Taubheitsgefühl nach Bauch-OP: Ursachen und Behandlung

Ein Leistenbruch ist eine häufige Erkrankung, die vor allem Männer betrifft. Die einzige dauerhafte Lösung ist eine Operation. Nach solchen Eingriffen, insbesondere im Bauchbereich, können jedoch verschiedene Beschwerden auftreten. Eines davon ist das Taubheitsgefühl. Dieser Artikel beleuchtet die Ursachen für Taubheitsgefühle nach Bauchoperationen und bietet einen umfassenden Überblick über mögliche Behandlungen und Komplikationen.

Leistenbruch: Ursachen und operative Behandlung

Ein Leistenbruch entsteht, wenn Bauchorgane durch eine Schwachstelle in der Bauchwand nach außen treten. Dies ist oft auf eine angeborene oder altersbedingte Bindegewebsschwäche zurückzuführen. Faktoren wie chronische Verstopfung, die zu starkem Pressen beim Stuhlgang führt, können den Druck im Bauchraum erhöhen und einen Leistenbruch begünstigen.

Die Diagnose erfolgt meist durch eine körperliche Untersuchung, bei der eine Vorwölbung in der Leiste festgestellt wird. Komplikationen wie die Einklemmung des Bruchs, bei der die Bruchinhalte nicht mehr in die Bauchhöhle zurückgeschoben werden können, erfordern ein rasches Handeln.
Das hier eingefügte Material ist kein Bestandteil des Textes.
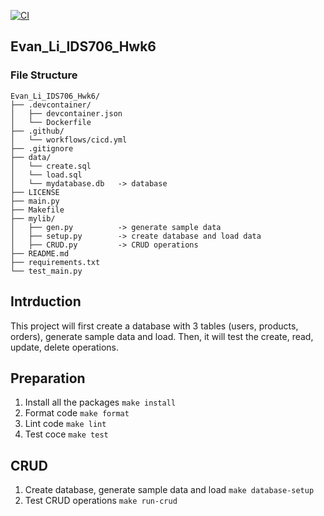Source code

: [![CI](https://github.com/bionicotaku/Evan_Li_IDS706_Hwk6/actions/workflows/cicd.yml/badge.svg)](https://github.com/bionicotaku/Evan_Li_IDS706_Hwk6/actions/workflows/cicd.yml)
## Evan_Li_IDS706_Hwk6
### File Structure
```
Evan_Li_IDS706_Hwk6/
├── .devcontainer/
│   ├── devcontainer.json
│   └── Dockerfile
├── .github/
│   └── workflows/cicd.yml
├── .gitignore
├── data/
│   └── create.sql
│   └── load.sql
│   └── mydatabase.db   -> database
├── LICENSE
├── main.py
├── Makefile
├── mylib/
│   ├── gen.py          -> generate sample data
│   ├── setup.py        -> create database and load data
│   ├── CRUD.py         -> CRUD operations
├── README.md
├── requirements.txt
└── test_main.py
```
## Intrduction

This project will first create a database with 3 tables (users, products, orders), generate sample data and load. Then, it will test the create, read, update, delete operations.

## Preparation
1. Install all the packages `make install`
2. Format code `make format`
3. Lint code `make lint`
4. Test coce `make test`

## CRUD
1. Create database, generate sample data and load  `make database-setup`
2. Test CRUD operations `make run-crud`
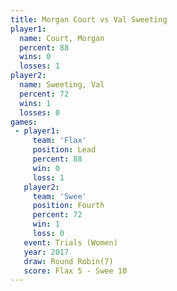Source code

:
 ```yaml
---
title: Morgan Court vs Val Sweeting
player1:             
  name: Court, Morgan
  percent: 88        
  wins: 0            
  losses: 1          
player2:             
  name: Sweeting, Val
  percent: 72        
  wins: 1            
  losses: 0          
games:
 - player1:        
     team: 'Flax'  
     position: Lead
     percent: 88   
     win: 0        
     loss: 1       
   player2:          
     team: 'Swee'    
     position: Fourth
     percent: 72     
     win: 1          
     loss: 0         
   event: Trials (Women)  
   year: 2017             
   draw: Round Robin(7)   
   score: Flax 5 - Swee 10
---
```

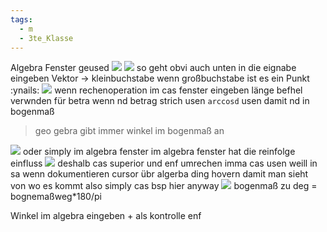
 ```yaml
---
tags:
  - m
  - 3te_Klasse
---
```

Algebra Fenster geused
![](https://i.imgur.com/oeB4TGo.png)
![](https://i.imgur.com/RXxw6wE.png)
so geht obvi auch
unten in die eignabe eingeben
Vektor → kleinbuchstabe
wenn großbuchstabe ist es ein Punkt :ynails:
![](https://i.imgur.com/9bequOU.png)
wenn rechenoperation im cas fenster eingeben
länge befhel verwnden für betra wenn nd betrag strich usen
`arccosd` usen damit nd in bogenmaß
> geo gebra gibt immer winkel im bogenmaß an

![](https://i.imgur.com/sOfcjbP.png)
oder simply im algebra fenster
im algebra fenster hat die reinfolge einfluss
![](https://i.imgur.com/MK8jd5z.png)
deshalb cas superior und enf umrechen
imma cas usen weill in sa wenn dokumentieren cursor übr algerba ding hovern damit man sieht von wo es kommt also simply cas bsp hier anyway
![](https://i.imgur.com/0nvZ9J2.png)
bogenmaß zu deg = bognemaßweg\*180/pi

Winkel im algebra eingeben + als kontrolle enf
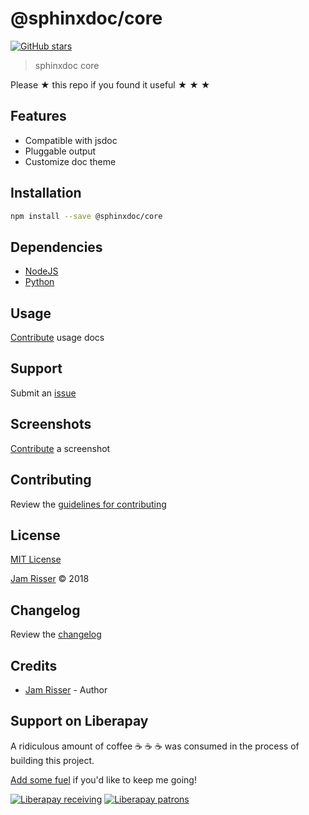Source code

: # @sphinxdoc/core

[![GitHub stars](https://img.shields.io/github/stars/codejamninja/sphinxdoc.svg?style=social&label=Stars)](https://github.com/codejamninja/sphinxdoc)

> sphinxdoc core

Please ★ this repo if you found it useful ★ ★ ★


## Features

* Compatible with jsdoc
* Pluggable output
* Customize doc theme


## Installation

```sh
npm install --save @sphinxdoc/core
```


## Dependencies

* [NodeJS](https://nodejs.org)
* [Python](https://www.python.org)


## Usage

[Contribute](https://github.com/codejamninja/sphinxdoc/blob/master/CONTRIBUTING.md) usage docs


## Support

Submit an [issue](https://github.com/codejamninja/sphinxdoc/issues/new)


## Screenshots

[Contribute](https://github.com/codejamninja/sphinxdoc/blob/master/CONTRIBUTING.md) a screenshot


## Contributing

Review the [guidelines for contributing](https://github.com/codejamninja/sphinxdoc/blob/master/CONTRIBUTING.md)


## License

[MIT License](https://github.com/codejamninja/sphinxdoc/blob/master/LICENSE)

[Jam Risser](https://codejam.ninja) © 2018


## Changelog

Review the [changelog](https://github.com/codejamninja/sphinxdoc/blob/master/CHANGELOG.md)


## Credits

* [Jam Risser](https://codejam.ninja) - Author


## Support on Liberapay

A ridiculous amount of coffee ☕ ☕ ☕ was consumed in the process of building this project.

[Add some fuel](https://liberapay.com/codejamninja/donate) if you'd like to keep me going!

[![Liberapay receiving](https://img.shields.io/liberapay/receives/codejamninja.svg?style=flat-square)](https://liberapay.com/codejamninja/donate)
[![Liberapay patrons](https://img.shields.io/liberapay/patrons/codejamninja.svg?style=flat-square)](https://liberapay.com/codejamninja/donate)
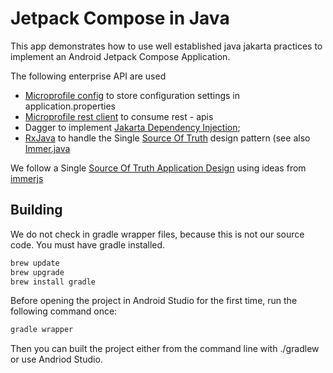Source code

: # Jetpack Compose in Java

This app demonstrates how to use well established java jakarta practices to implement an Android Jetpack Compose Application.

The following enterprise API are used

- [Microprofile config](https://microprofile.io/specifications/microprofile-config/) to store configuration settings in application.properties
- [Microprofile rest client](https://microprofile.io/specifications/microprofile-rest-client/) to consume rest - apis
- Dagger to implement [Jakarta Dependency Injection](https://projects.eclipse.org/projects/ee4j.cdi);
- [RxJava](https://reactivex.io/) to handle the Single [Source Of Truth](https://redux.js.org/understanding/thinking-in-redux/motivation) design pattern (see also [Immer.java](./app/src/main/java/at/htl/leonding/util/immer/Immer.java)

We follow a Single [Source Of Truth Application Design](https://redux.js.org/understanding/thinking-in-redux/three-principles) using ideas from [immerjs](https://immerjs.github.io/immer/)

## Building

We do not check in gradle wrapper files, because this is not our source code.
You must have gradle installed.

``` bash
brew update
brew upgrade
brew install gradle
```
Before opening the project in Android Studio for the first time, run the following command once:

``` bash
gradle wrapper
```

Then you can built the project either from the command line with ./gradlew or use Andriod Studio.
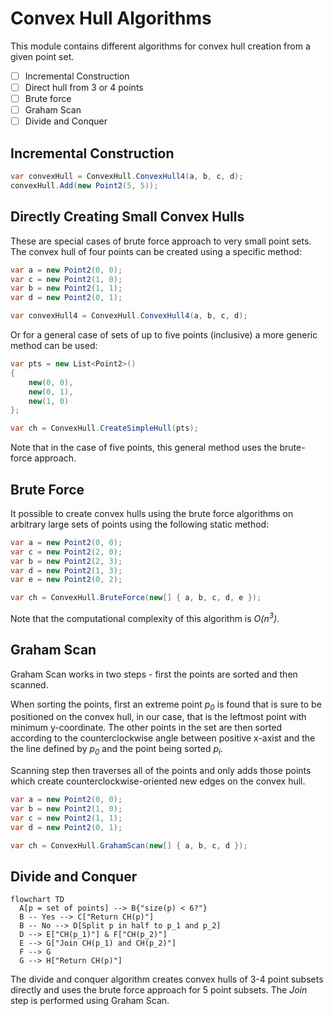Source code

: # Convex Hull Algorithms

This module contains different algorithms for convex hull creation from a given point set.

- [ ] Incremental Construction
- [ ] Direct hull from 3 or 4 points
- [ ] Brute force
- [ ] Graham Scan
- [ ] Divide and Conquer

## Incremental Construction

<!-- snippet: AddPoint -->
```cs
var convexHull = ConvexHull.ConvexHull4(a, b, c, d);
convexHull.Add(new Point2(5, 5));
```
<!-- endSnippet -->

## Directly Creating Small Convex Hulls

These are special cases of brute force approach to very small point sets. The convex hull of four points can be created using a specific method:

<!-- snippet: ConvexHull4 -->
```cs
var a = new Point2(0, 0);
var c = new Point2(1, 0);
var b = new Point2(1, 1);
var d = new Point2(0, 1);

var convexHull4 = ConvexHull.ConvexHull4(a, b, c, d);
```
<!-- endSnippet -->

Or for a general case of sets of up to five points (inclusive) a more generic method can be used:

<!-- snippet: SimpleConvexHull -->
```cs
var pts = new List<Point2>()
{
    new(0, 0),
    new(0, 1),
    new(1, 0)
};

var ch = ConvexHull.CreateSimpleHull(pts);
```
<!-- endSnippet -->

Note that in the case of five points, this general method uses the brute-force approach.

## Brute Force

 It possible to create convex hulls using the brute force algorithms on arbitrary large sets of points using the following static method:
 
<!-- snippet: BruteForceConvexHull -->
```cs
var a = new Point2(0, 0);
var c = new Point2(2, 0);
var b = new Point2(2, 3);
var d = new Point2(1, 3);
var e = new Point2(0, 2);

var ch = ConvexHull.BruteForce(new[] { a, b, c, d, e });
```
<!-- endSnippet -->

Note that the computational complexity of this algorithm is _O(n<sup>3</sup>)_.

## Graham Scan

Graham Scan works in two steps - first the points are sorted and then scanned.

When sorting the points, first an extreme point _p<sub>0</sub>_ is found that is sure to be positioned on the convex hull, in our case, that is the leftmost point with minimum y-coordinate. The other points in the set are then sorted according to the counterclockwise angle between positive x-axist and the the line defined by _p<sub>0</sub>_ and the point being sorted _p<sub>i</sub>_.

Scanning step then traverses all of the points and only adds those points which create counterclockwise-oriented new edges on the convex hull.

<!-- snippet: GrahamScanConvexHull -->
```cs
var a = new Point2(0, 0);
var b = new Point2(1, 0);
var c = new Point2(1, 1);
var d = new Point2(0, 1);

var ch = ConvexHull.GrahamScan(new[] { a, b, c, d });
```
<!-- endSnippet -->

## Divide and Conquer

```mermaid
flowchart TD
  A[p = set of points] --> B{"size(p) < 6?"}
  B -- Yes --> C["Return CH(p)"]
  B -- No --> D[Split p in half to p_1 and p_2]
  D --> E["CH(p_1)"] & F["CH(p_2)"]
  E --> G["Join CH(p_1) and CH(p_2)"]
  F --> G
  G --> H["Return CH(p)"]
```

The divide and conquer algorithm creates convex hulls of 3-4 point subsets directly and uses the brute force approach for 5 point subsets. The _Join_ step is performed using Graham Scan.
Die operative Beseitigung des Leistenbruchs ist die Behandlung der Wahl. Dabei haben sich Techniken mit Kunststoffnetzen durchgesetzt. Es gibt verschiedene Operationsmethoden, wie die Operation nach Lichtenstein, bei der ein Kunststoffnetz zur Verstärkung des Leistenkanals eingesetzt wird. Andere Methoden zielen darauf ab, den Leistenkanal durch Nahttechniken zu verengen und zu verstärken. Alle endoskopischen Techniken benötigen zum Verschluss der Bruchlücken ein Kunststoffnetz.

Ursachen für Taubheitsgefühle nach Bauch-OPs

Taubheitsgefühle nach Bauchoperationen können verschiedene Ursachen haben. Oftmals sind es Nervenreizungen oder -durchtrennungen im Operationsgebiet, die zu vorübergehenden oder in seltenen Fällen dauerhaften Empfindungsstörungen führen.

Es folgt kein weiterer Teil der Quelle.